(Plain-text document sources)
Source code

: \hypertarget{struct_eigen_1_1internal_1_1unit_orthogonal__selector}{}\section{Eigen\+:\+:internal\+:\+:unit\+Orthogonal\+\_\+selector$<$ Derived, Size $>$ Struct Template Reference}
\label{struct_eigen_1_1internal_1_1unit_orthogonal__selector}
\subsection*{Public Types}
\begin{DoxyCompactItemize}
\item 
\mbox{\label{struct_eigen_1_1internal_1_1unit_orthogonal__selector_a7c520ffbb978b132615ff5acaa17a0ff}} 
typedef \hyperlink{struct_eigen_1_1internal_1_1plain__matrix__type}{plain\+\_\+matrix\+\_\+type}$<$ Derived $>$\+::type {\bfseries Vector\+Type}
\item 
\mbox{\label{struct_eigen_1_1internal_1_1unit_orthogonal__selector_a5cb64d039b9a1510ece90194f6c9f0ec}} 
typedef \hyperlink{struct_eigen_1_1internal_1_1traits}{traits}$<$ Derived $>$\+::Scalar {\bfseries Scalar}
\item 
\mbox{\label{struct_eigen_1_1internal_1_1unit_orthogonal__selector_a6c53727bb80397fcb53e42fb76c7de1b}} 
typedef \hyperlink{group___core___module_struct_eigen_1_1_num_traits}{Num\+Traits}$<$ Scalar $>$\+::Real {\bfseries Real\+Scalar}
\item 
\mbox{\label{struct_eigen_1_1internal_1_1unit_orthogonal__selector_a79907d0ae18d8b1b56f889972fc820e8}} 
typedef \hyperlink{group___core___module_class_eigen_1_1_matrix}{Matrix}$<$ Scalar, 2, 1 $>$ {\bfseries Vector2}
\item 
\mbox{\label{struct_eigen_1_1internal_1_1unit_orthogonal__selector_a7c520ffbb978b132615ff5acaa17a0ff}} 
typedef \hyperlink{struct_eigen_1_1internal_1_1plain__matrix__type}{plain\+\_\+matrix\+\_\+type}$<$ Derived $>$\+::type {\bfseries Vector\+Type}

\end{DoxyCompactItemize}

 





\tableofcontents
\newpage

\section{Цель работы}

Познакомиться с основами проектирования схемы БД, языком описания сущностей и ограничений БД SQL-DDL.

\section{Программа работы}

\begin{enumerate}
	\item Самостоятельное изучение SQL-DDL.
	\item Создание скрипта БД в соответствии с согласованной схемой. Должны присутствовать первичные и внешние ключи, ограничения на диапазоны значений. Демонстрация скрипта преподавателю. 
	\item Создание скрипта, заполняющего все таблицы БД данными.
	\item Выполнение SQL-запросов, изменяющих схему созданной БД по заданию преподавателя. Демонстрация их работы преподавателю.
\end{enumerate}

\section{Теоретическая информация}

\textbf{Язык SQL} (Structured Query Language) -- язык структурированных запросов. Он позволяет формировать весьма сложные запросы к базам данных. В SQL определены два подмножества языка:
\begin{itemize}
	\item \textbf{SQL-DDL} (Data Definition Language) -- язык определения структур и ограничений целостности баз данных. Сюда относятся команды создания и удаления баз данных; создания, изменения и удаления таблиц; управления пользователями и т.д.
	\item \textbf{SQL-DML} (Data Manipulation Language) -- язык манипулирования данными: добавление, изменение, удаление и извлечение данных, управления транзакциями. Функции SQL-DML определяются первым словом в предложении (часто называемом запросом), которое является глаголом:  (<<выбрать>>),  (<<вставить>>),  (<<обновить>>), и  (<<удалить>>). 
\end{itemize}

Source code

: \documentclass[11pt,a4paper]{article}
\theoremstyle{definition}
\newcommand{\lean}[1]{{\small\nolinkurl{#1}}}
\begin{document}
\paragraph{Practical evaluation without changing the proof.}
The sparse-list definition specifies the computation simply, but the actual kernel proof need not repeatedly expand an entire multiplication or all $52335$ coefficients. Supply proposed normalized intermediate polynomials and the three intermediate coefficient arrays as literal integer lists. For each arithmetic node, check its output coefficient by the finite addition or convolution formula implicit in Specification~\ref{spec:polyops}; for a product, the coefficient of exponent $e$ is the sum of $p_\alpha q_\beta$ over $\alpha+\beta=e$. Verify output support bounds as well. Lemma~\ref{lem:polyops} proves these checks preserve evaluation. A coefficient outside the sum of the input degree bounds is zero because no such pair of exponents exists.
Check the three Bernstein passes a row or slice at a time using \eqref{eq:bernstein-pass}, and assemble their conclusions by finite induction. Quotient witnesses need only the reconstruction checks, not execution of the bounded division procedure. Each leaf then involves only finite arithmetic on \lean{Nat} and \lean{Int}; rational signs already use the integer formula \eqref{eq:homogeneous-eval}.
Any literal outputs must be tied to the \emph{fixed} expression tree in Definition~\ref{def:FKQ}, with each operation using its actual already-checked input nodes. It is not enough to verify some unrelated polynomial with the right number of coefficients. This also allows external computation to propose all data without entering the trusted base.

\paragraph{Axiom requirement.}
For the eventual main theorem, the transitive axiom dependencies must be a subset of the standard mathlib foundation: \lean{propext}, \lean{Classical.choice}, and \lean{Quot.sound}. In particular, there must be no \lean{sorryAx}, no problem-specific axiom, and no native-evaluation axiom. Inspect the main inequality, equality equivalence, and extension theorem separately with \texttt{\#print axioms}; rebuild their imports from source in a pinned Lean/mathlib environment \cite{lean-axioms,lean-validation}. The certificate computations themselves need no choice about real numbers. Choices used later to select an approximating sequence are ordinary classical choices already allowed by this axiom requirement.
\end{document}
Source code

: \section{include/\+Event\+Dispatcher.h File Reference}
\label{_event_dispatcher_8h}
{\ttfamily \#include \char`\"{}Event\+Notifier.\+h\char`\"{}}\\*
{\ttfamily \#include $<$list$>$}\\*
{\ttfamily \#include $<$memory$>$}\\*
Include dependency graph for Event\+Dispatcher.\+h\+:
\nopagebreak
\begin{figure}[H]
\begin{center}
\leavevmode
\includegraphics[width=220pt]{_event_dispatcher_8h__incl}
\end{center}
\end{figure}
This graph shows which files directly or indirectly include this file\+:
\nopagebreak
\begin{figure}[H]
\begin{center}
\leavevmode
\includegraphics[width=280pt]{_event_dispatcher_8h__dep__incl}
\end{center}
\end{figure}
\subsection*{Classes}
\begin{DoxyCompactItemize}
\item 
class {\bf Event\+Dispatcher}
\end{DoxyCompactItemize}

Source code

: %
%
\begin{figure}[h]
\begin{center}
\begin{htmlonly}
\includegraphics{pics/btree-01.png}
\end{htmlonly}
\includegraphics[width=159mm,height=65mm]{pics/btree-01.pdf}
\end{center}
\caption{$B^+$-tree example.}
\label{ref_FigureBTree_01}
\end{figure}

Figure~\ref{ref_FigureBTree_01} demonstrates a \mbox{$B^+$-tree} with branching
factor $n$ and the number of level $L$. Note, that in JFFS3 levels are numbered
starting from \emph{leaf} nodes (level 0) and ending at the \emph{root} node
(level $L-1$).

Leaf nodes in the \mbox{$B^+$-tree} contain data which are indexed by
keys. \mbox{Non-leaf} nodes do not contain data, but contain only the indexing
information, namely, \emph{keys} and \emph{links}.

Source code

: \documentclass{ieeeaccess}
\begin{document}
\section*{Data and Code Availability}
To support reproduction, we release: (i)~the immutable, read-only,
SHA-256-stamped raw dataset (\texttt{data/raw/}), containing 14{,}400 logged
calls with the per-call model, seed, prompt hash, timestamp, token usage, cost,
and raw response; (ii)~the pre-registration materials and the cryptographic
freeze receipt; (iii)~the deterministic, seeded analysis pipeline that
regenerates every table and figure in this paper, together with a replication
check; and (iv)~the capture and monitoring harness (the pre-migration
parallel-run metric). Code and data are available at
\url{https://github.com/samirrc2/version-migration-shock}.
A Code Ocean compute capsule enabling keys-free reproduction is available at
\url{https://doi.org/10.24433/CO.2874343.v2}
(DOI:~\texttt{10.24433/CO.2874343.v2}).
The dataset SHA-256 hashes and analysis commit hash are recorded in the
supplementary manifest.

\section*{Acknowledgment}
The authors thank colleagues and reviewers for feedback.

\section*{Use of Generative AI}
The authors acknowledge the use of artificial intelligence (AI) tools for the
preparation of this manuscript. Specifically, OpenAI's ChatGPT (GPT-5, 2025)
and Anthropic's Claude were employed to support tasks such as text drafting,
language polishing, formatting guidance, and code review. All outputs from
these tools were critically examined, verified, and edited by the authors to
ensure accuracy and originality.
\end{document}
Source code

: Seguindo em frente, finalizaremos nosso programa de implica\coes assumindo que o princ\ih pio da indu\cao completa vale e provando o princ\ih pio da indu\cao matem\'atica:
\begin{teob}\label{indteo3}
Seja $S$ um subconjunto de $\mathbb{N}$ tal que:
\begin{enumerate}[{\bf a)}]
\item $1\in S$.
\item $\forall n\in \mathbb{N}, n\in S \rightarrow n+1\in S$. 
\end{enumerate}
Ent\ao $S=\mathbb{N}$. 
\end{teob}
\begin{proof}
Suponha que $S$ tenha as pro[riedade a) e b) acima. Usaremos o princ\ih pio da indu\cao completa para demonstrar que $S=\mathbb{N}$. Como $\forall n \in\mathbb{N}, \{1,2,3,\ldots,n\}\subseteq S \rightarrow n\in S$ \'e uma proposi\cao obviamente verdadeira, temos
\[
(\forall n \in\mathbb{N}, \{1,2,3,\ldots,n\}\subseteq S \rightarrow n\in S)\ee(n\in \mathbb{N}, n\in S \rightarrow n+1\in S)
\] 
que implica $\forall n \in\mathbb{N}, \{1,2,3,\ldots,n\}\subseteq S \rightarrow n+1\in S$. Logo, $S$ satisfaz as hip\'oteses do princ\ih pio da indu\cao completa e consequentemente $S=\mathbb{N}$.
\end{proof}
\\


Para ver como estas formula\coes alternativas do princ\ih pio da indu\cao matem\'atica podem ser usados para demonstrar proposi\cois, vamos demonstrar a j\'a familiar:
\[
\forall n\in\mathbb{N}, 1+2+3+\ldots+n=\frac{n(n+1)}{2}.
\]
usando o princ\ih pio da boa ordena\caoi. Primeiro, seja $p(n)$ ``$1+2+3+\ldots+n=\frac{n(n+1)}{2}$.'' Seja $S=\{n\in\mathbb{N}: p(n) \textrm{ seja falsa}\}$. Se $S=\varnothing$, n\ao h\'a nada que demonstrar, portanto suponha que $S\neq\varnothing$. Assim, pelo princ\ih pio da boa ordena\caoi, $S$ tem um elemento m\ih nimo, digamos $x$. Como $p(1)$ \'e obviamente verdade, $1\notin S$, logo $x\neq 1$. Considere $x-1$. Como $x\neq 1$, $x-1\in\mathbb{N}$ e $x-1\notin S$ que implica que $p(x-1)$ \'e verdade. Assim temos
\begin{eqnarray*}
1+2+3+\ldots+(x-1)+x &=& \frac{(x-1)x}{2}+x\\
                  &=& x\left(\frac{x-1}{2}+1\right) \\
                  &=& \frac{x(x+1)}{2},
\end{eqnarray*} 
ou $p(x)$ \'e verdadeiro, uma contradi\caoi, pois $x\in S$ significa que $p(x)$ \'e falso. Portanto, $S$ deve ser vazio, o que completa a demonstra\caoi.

## TASK PROMPT
The answer must consist of each line from the entries that contains the string "tools".

## COMPLETED TASK
The authors acknowledge the use of artificial intelligence (AI) tools for the
these tools were critically examined, verified, and edited by the authors to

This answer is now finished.